I would like to know how to use the transverse_tagged_database method in brightway2. From the documentation is not entirely clear to me. Can we use for, example, to aggregate impacts by the isic code of the activities in the product system model?
The short answer is yes, aggregating impacts by ISIC code in your foreground product system model is exactly the kind of thing you can do using traverse_tagged_databases.
The traverse_tagged_databases function takes advantage of the fact that you can add arbitrary key:value pairs to activities in brightway to let you classify your the activities in your foreground model however you like.
For example, say your activities look like this:
('example_database', 'code_for_bread'):{
'name': 'Bread',
'code': 'code_for_bread',
'categories':[],
'exchanges':[...],
'location':'GLO'
'unit':'kg',
'database':'example_database',
'isic_code':'1071'
'isic_classifier':'Manufacture of bakery products'
},
You can tell traverse_tagged_databases to go through your database looking for a given key (tag), for example 'isic_code', or 'isic_classifier' and aggregate the impact based on these tags.
Say you were modelling a cheese sandwich, you could have the following ISIC codes in your model:
Sandwich: 1079 (Manufacture of other food products n.e.c.)
Bread: 1071 (Manufacture of bakery products)
Cheese: 1050 (Manufacture of dairy products)
Butter: 1050 (Manufacture of dairy products)
You can use traverse_tagged_databases to see the total impact of dairy (cheese and butter) vs bakery (bread).
You use it in a similar way to the LCA function, by specifying a functional unit as a dict and the method as a tuple, with an additional tag argument. Like this:
fu = {('example_database', 'code_for_sandwich'):1}
m = ('IPCC 2013', 'climate change', 'GWP 100a')
result, tree = traverse_tagged_databases(fu, m, 'isic_classifier')
The function returns two objects (designated result and tree in the line above)
For this analysis, your result will look something like this:
defaultdict(int,
{'Manufacture of other food products n.e.c.': 0,
'Manufacture of bakery products': 0.1875,
'Manufacture of dairy products': 0.55})
This is saying that dairy products in the foreground model have an aggregated impact of 0.55 kg CO2-eq, and bakery products have an aggregated impact of 0.1875 kg CO2-eq.

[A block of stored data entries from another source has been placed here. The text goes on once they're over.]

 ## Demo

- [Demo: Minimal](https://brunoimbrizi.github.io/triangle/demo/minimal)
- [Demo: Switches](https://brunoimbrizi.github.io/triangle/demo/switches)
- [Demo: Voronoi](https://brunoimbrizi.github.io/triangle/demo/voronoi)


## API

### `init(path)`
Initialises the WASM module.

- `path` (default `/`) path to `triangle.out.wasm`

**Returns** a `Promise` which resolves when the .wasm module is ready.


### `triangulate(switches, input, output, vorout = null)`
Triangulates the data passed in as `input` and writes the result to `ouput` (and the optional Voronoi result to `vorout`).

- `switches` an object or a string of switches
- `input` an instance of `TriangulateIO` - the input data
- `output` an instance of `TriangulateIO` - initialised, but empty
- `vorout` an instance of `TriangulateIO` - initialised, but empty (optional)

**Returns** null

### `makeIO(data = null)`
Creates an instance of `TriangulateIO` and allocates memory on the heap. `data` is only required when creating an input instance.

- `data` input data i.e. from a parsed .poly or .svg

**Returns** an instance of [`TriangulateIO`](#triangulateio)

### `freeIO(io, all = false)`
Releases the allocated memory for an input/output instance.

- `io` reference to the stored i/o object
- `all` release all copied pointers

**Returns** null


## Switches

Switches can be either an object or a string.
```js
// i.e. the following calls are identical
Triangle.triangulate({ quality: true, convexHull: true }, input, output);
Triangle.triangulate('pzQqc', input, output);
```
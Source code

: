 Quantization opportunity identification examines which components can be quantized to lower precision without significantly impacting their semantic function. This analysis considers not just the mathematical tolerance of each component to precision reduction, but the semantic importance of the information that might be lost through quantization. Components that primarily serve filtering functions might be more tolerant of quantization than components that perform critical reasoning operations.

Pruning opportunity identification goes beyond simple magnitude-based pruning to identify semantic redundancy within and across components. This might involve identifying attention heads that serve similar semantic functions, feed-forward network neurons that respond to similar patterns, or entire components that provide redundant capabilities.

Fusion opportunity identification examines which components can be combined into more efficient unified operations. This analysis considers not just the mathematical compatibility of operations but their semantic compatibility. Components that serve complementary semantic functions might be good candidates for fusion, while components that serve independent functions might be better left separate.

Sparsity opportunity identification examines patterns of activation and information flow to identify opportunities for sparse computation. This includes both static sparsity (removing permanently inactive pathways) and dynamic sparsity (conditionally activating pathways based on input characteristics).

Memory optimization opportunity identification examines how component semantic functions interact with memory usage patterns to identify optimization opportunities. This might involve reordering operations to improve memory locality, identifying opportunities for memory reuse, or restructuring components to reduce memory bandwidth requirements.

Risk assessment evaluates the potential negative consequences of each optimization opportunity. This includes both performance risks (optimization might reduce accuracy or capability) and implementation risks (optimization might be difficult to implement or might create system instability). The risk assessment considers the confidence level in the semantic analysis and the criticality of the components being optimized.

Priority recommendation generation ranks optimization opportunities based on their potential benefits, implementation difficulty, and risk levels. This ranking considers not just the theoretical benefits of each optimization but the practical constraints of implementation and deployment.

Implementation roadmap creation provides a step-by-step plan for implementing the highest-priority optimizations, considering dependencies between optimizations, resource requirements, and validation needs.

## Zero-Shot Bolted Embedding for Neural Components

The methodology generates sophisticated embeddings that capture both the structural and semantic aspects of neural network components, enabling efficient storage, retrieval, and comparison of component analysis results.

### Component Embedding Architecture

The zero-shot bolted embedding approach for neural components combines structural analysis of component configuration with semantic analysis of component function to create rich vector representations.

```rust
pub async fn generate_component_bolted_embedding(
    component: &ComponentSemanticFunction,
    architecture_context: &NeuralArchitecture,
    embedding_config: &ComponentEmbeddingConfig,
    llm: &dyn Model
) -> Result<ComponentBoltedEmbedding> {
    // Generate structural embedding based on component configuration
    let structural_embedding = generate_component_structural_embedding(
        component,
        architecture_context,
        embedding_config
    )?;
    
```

With a bit of post-processing you can turn this data into pie charts, stacked bar charts etc.
You also get a tree, which looks like this:
[{'activity': 'Sandwich' (kg, GLO, []),
'amount': 1,
'tag': 'Manufacture of other food products n.e.c.',
'impact': 0,
'biosphere': [],
'technosphere': [{'activity': 'Bread' (kg, GLO, []),
'amount': 0.75,
'tag': 'Manufacture of bakery products',
'impact': 0,
'biosphere': [{'amount': 0.1875,
'impact': 0.1875,
'tag': 'Manufacture of bakery products'}],
'technosphere': []},
{'activity': 'Butter' (kg, GLO, []),
'amount': 0.05,
'tag': 'Manufacture of dairy products',
'impact': 0,
'biosphere': [{'amount': 0.05,
'impact': 0.05,
'tag': 'Manufacture of dairy products'}],
'technosphere': []},
{'activity': 'Cheese' (kg, GLO, []),
'amount': 0.25,
'tag': 'Manufacture of dairy products',
'impact': 0,
'biosphere': [{'amount': 0.5,
'impact': 0.5,
'tag': 'Manufacture of dairy products'}],
'technosphere': []}]}]
This can look a bit difficult to parse at first, but is essentially a set of nested dictionaries, starting with the root activity (the functional unit = Sandwich), showing techosphere exchanges to other activities, and biosphere exchanges to emissions.
The tree here looks like this (with the amounts of each product in brackets)
Bread +----(0.75 kg)----------+
|
|
|
|
Cheese +----(0.20 kg)----------+------(1.00 kg)--------> Sandwich
|
|
|
|
Butter +----(0.05 kg)----------+
Again, with a bit of post-processing, you can turn this data into stuff like sankey diagrams, or the kind of impact tree diagram you get in SimaPro.